Stored items from a collection:
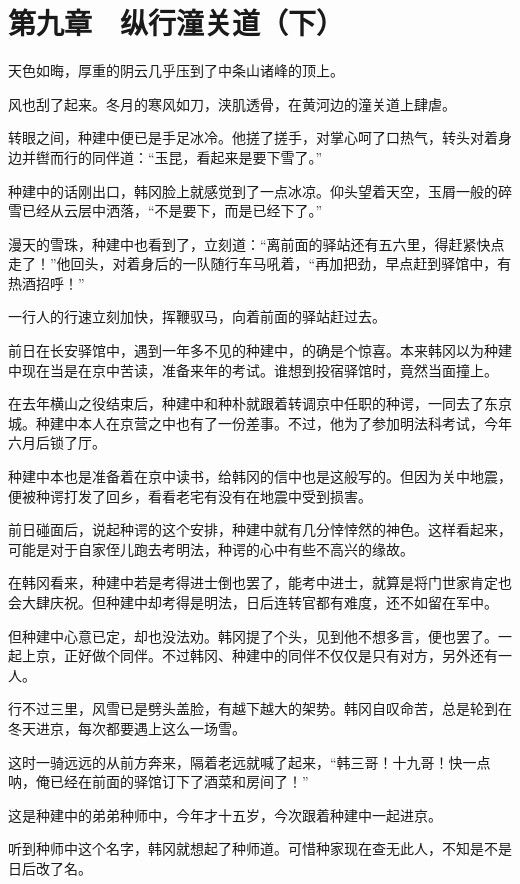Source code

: \section{第九章　纵行潼关道（下）}

天色如晦，厚重的阴云几乎压到了中条山诸峰的顶上。

风也刮了起来。冬月的寒风如刀，浃肌透骨，在黄河边的潼关道上肆虐。

转眼之间，种建中便已是手足冰冷。他搓了搓手，对掌心呵了口热气，转头对着身边并辔而行的同伴道：“玉昆，看起来是要下雪了。”

种建中的话刚出口，韩冈脸上就感觉到了一点冰凉。仰头望着天空，玉屑一般的碎雪已经从云层中洒落，“不是要下，而是已经下了。”

漫天的雪珠，种建中也看到了，立刻道：“离前面的驿站还有五六里，得赶紧快点走了！”他回头，对着身后的一队随行车马吼着，“再加把劲，早点赶到驿馆中，有热酒招呼！”

一行人的行速立刻加快，挥鞭驭马，向着前面的驿站赶过去。

前日在长安驿馆中，遇到一年多不见的种建中，的确是个惊喜。本来韩冈以为种建中现在当是在京中苦读，准备来年的考试。谁想到投宿驿馆时，竟然当面撞上。

在去年横山之役结束后，种建中和种朴就跟着转调京中任职的种谔，一同去了东京城。种建中本人在京营之中也有了一份差事。不过，他为了参加明法科考试，今年六月后锁了厅。

种建中本也是准备着在京中读书，给韩冈的信中也是这般写的。但因为关中地震，便被种谔打发了回乡，看看老宅有没有在地震中受到损害。

前日碰面后，说起种谔的这个安排，种建中就有几分悻悻然的神色。这样看起来，可能是对于自家侄儿跑去考明法，种谔的心中有些不高兴的缘故。

在韩冈看来，种建中若是考得进士倒也罢了，能考中进士，就算是将门世家肯定也会大肆庆祝。但种建中却考得是明法，日后连转官都有难度，还不如留在军中。

但种建中心意已定，却也没法劝。韩冈提了个头，见到他不想多言，便也罢了。一起上京，正好做个同伴。不过韩冈、种建中的同伴不仅仅是只有对方，另外还有一人。

行不过三里，风雪已是劈头盖脸，有越下越大的架势。韩冈自叹命苦，总是轮到在冬天进京，每次都要遇上这么一场雪。

这时一骑远远的从前方奔来，隔着老远就喊了起来，“韩三哥！十九哥！快一点呐，俺已经在前面的驿馆订下了酒菜和房间了！”

这是种建中的弟弟种师中，今年才十五岁，今次跟着种建中一起进京。

听到种师中这个名字，韩冈就想起了种师道。可惜种家现在查无此人，不知是不是日后改了名。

# [Work instruction]
Only the lines from the one that contains "但种建中心意已定，却也没法劝" to the end of the entries above should be given again, exactly and in full.

# [Response to this exercise]
但种建中心意已定，却也没法劝。韩冈提了个头，见到他不想多言，便也罢了。一起上京，正好做个同伴。不过韩冈、种建中的同伴不仅仅是只有对方，另外还有一人。

行不过三里，风雪已是劈头盖脸，有越下越大的架势。韩冈自叹命苦，总是轮到在冬天进京，每次都要遇上这么一场雪。

这时一骑远远的从前方奔来，隔着老远就喊了起来，“韩三哥！十九哥！快一点呐，俺已经在前面的驿馆订下了酒菜和房间了！”

这是种建中的弟弟种师中，今年才十五岁，今次跟着种建中一起进京。

听到种师中这个名字，韩冈就想起了种师道。可惜种家现在查无此人，不知是不是日后改了名。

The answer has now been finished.